Bridge construction zone speeder sees $1,100 fine; Worker Safety a Concern

(Last Updated On: May 3, 2019)

As crews continue to work on the Nipawin bridge on Highway 55 near Nipawin, SK, the safety of the workers and travelers remains an ongoing issue.

One driver recently found out the hard way that tickets in a work zone are triple and was handed an $1,100 fine for excessively exceeding the 30 km/hr speed limit. That doesn’t include any penalties that may also be levied to them by SGI.

Even though they cannot be there all the time, Nipawin RCMP have, and will continue to be, present at the bridge. In addition to RCMP presence, work crews that witness traffic infractions or other dangerous driving can take down license plate numbers and provide a formal report to the RCMP. They are considered credible witnesses and their testimony can be used by the RCMP to issue tickets or press charges for more serious cases.

Learn more about traffic fines in Saskatchewan Are drivers confused by Nipawin bridge construction zone restrictions, or do they just not care?

Speeds on the bridge

Speeding on the bridge, creates hazards for drivers and the work crews. The bridge surface is rough and a lot of drivers are focused on avoiding the drains along the outside, sometimes to the point that they come very close to the work crews. With the exception of on small spot with jersey (concrete) barriers in place, the only thing currently protecting these crews from traffic are delineator posts. Add that to the very narrow space in the construction area these crews have to work in and it’s not unusual for cars to be passing by within inches of those workers.

Going well under the 30 km/hr speed limit on the bridge can also create a hazard. The line of traffic has been held up by drivers traveling as slow as 10 km/hr across the bridge on numerous occasions.
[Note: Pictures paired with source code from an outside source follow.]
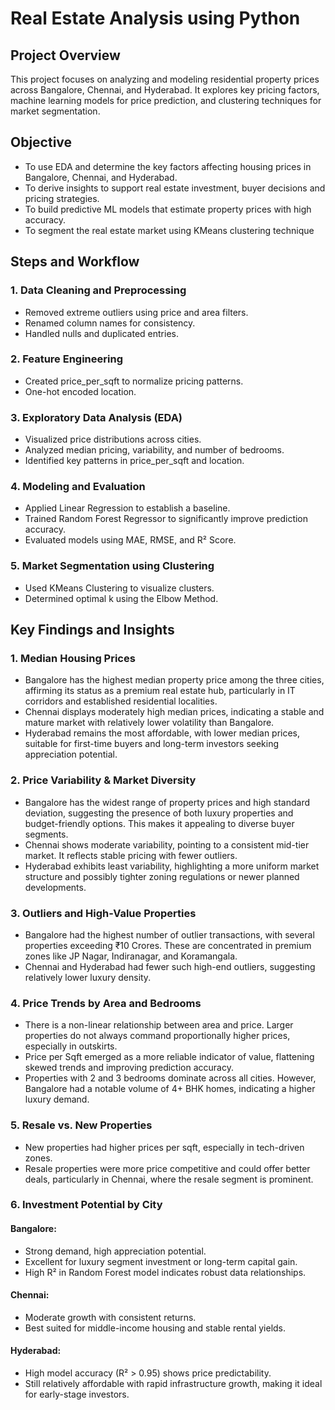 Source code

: # Real Estate Analysis using Python

## Project Overview
This project focuses on analyzing and modeling residential property prices across Bangalore, Chennai, and Hyderabad. 
It explores key pricing factors, machine learning models for price prediction, and clustering techniques for market segmentation.

## Objective
- To use EDA and determine the key factors affecting housing prices in Bangalore, Chennai, and Hyderabad.
- To derive insights to support real estate investment, buyer decisions and pricing strategies.
- To build predictive ML models that estimate property prices with high accuracy.
- To segment the real estate market using KMeans clustering technique

## Steps and Workflow
### 1. Data Cleaning and Preprocessing
- Removed extreme outliers using price and area filters. 
- Renamed column names for consistency.
- Handled nulls and duplicated entries.

### 2. Feature Engineering
- Created price_per_sqft to normalize pricing patterns.
- One-hot encoded location.

### 3. Exploratory Data Analysis (EDA)
- Visualized price distributions across cities.
- Analyzed median pricing, variability, and number of bedrooms.
- Identified key patterns in price_per_sqft and location.

### 4. Modeling and Evaluation
- Applied Linear Regression to establish a baseline.
- Trained Random Forest Regressor to significantly improve prediction accuracy.
- Evaluated models using MAE, RMSE, and R² Score.

### 5. Market Segmentation using Clustering
- Used KMeans Clustering to visualize clusters.
- Determined optimal k using the Elbow Method.

## Key Findings and Insights

### 1. Median Housing Prices
- Bangalore has the highest median property price among the three cities, affirming its status as a premium real estate hub, particularly in IT corridors and established residential localities.
- Chennai displays moderately high median prices, indicating a stable and mature market with relatively lower volatility than Bangalore.
- Hyderabad remains the most affordable, with lower median prices, suitable for first-time buyers and long-term investors seeking appreciation potential.

### 2. Price Variability & Market Diversity
- Bangalore has the widest range of property prices and high standard deviation, suggesting the presence of both luxury properties and budget-friendly options. This makes it appealing to diverse buyer segments.
- Chennai shows moderate variability, pointing to a consistent mid-tier market. It reflects stable pricing with fewer outliers.
- Hyderabad exhibits least variability, highlighting a more uniform market structure and possibly tighter zoning regulations or newer planned developments.

### 3. Outliers and High-Value Properties
- Bangalore had the highest number of outlier transactions, with several properties exceeding ₹10 Crores. These are concentrated in premium zones like JP Nagar, Indiranagar, and Koramangala.
- Chennai and Hyderabad had fewer such high-end outliers, suggesting relatively lower luxury density.

### 4. Price Trends by Area and Bedrooms
- There is a non-linear relationship between area and price. Larger properties do not always command proportionally higher prices, especially in outskirts.
- Price per Sqft emerged as a more reliable indicator of value, flattening skewed trends and improving prediction accuracy.
- Properties with 2 and 3 bedrooms dominate across all cities. However, Bangalore had a notable volume of 4+ BHK homes, indicating a higher luxury demand.

### 5. Resale vs. New Properties
- New properties had higher prices per sqft, especially in tech-driven zones.
- Resale properties were more price competitive and could offer better deals, particularly in Chennai, where the resale segment is prominent.

### 6. Investment Potential by City

#### Bangalore:
- Strong demand, high appreciation potential.
- Excellent for luxury segment investment or long-term capital gain.
- High R² in Random Forest model indicates robust data relationships.

#### Chennai:
- Moderate growth with consistent returns.
- Best suited for middle-income housing and stable rental yields.

#### Hyderabad:
- High model accuracy (R² > 0.95) shows price predictability.
- Still relatively affordable with rapid infrastructure growth, making it ideal for early-stage investors.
Sometimes it’s just a case of being overly cautious or drivers pulling trailers but the ripple effect of the line up of drivers being held back can cause frustrations to rise and it isn’t unusual to see the whole line feverishly racing past the slow driver as soon as they hit the double lanes again, which is still a 30 km/hr zone. This is dangerous as you exit the bridge from either side, but the traffic heading west is the extreme. On the west side there are two temporary roads that lead down to the crew base. Trucks, pedestrians and equipment can come up the bank at any time, which is why it is still considered part of the work zone and the 30 km/hr limit extends until you are a little ways up the hill.
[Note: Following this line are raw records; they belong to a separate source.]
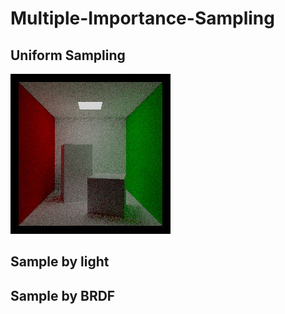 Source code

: # Multiple-Importance-Sampling
## Uniform Sampling
![preview](https://github.com/Leesuke44/Multiple-Importance-Sampling/blob/main/rendered_image/hemi_N_4096_Mb_3.jpg)
## Sample by light
## Sample by BRDF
Speeding On the Highway Approaching the Bridge

Highway construction zones across the province have been subject to increased enforcement as a measure to protect both workers and drivers. The stretches of highway as you enter those zones are no exception. Even though you haven’t reached the zone where you can clearly see all the activity, workers can still be present in the extended zones, such as traffic control crews changing or moving signs. Work zone hazards may be present, such as lane reductions, sharp pavement drops or loose stones. Obeying the posted speed will help keep you safe and your vehicle free from damage.

January 2015
January 2015 – A reminder of what can happen when distracted drivers or those failing to reduce their speed coming into a work zone or in the presence of emergency personal. This truck was stopped while a STARS helicopter was landing o the highway to attend to an accident victim. The driver that hit him failed to reduce his speed coming up to the scene.

Road construction crews are not there to inconvenience you, but are necessary to keep Saskatchewan moving forward and improve our highways for everyone,” Saskatchewan Heavy Construction Association President Shantel Lipp said , “Transportation professionals working on our highways deserve your respect, so we ask that you please slow down and obey the law as you travel through a work zone.”
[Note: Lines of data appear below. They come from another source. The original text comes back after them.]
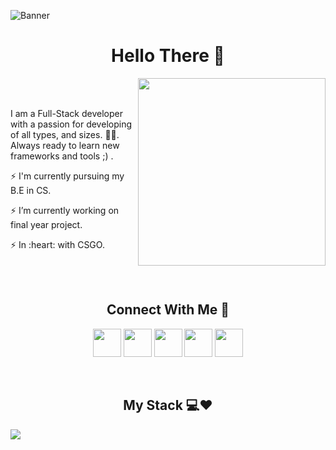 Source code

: 
![Banner](https://user-images.githubusercontent.com/65854432/131540963-8904a8c3-e1f0-46c7-8cb4-ee083f66d7b6.png)

<h1 align="center"> Hello There 👋 </h1>
  <img width="300px" align="right" src="https://user-images.githubusercontent.com/65854432/131634214-91274d8f-4f2f-4a91-bee8-276f5c3069eb.gif"/>

  <br>
  <br>
  <p align="left">I am a Full-Stack developer with a passion for developing of all types, and sizes. 👨‍💻. Always ready to learn new frameworks and tools ;) . </p>
  <p align="left">⚡️  I'm currently pursuing my B.E in CS.</p>
  <p align="left">⚡️ I’m currently working on final year project.</P>
  <p align="left">⚡️  In :heart: with CSGO.</p>
  <p align="left"🌎 Programming | 🔥 Gaming | 💥 Anime  </p> 
  <br>
  <br>

<h2 align="center"> Connect With Me 👊 </h2>
  <div align="center">
    <a  href="https://xfinity.ml" target="_blank"><img width="45px" align="center" src="https://user-images.githubusercontent.com/65854432/131600333-007b3251-57f7-4a80-b8dc-   baa6d1d617fb.png"/></a>
    <a  href="mailto:sriganesh7334@gmail.com"" target="_blank"><img width="45px"  align="center" src="https://user-images.githubusercontent.com/65854432/131600343-386965ee-b2a3-47db-9a4e-2bf5275aa40a.png"/></a>
    <a  href="https://www.linkedin.com/in/sriganesh-rao-1b6a921a5/" target="_blank"><img width="45px"  align="center" src="https://user-images.githubusercontent.com/65854432/131601094-ad3f1f1a-95b2-49ee-9adc-b6c5e283bd29.png"/></a>
    <a  href="https://open.spotify.com/user/31r6bgpfevqkpgadpy6tamqzk2o4?si=1N4Wo8iKR9ird_VZLXhK4Q&utm_source=copy-link&dl_branch=1" target="_blank"><img width="45px"  align="center" src="https://user-images.githubusercontent.com/65854432/131601358-0c5f8d37-ae1e-4f52-9cdb-99052e10eddd.png"/></a>
    <a  href="https://steamcommunity.com/id/OGReality_Xfinity/" target="_blank"><img width="45px"  align="center" src="https://user-images.githubusercontent.com/65854432/131601361-848ca98d-673b-45dc-aa20-49706f7a28c3.png"/></a>
  </div>
  <br>
  <br>
  
<h2 align="center"> My Stack 💻❤️  </h2>
<image align="center" src="https://user-images.githubusercontent.com/65854432/131617794-32eb8daa-402d-4757-a3da-3ec3d0e4af6e.png"/>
Remember to slow down to 60 km/hr or according to the posted speed limit, even when no workers are present,” Highways and Infrastructure Minister David Marit said.  “It may seem frustrating; however, if there is a reduced speed limit, it is usually because there are safety hazards present.”

SGI, Highways and Infrastructure, & Saskatchewan Heavy Construction Association joint press release, June 30, 2017.

Running the Red Lights

Drivers running the red lights can occur multiple times per day. Some running those red lights are doing so after waiting in line and following the traffic ahead of them. This may seem harmless to those drivers, but if the group of vehicles going over the bridge has just one extra cautious driver going well under the 30 km/hr speed limit, those drivers, who ran the red light to remain in the pack, run the risk of not reaching the opposing traffic’s light before it turns green. You can assume those waiting cars will see it’s not clear to go, but even a bit of a gap can, and has been, taken as “all clear”. The traffic lights are timed in a manner that a set amount of vehicles can go through and a delay between when they clear the bridge and the opposing traffic gets their green light is intentional, to ensure no stragglers are still crossing and that it is safe for that traffic to go when their light turns green.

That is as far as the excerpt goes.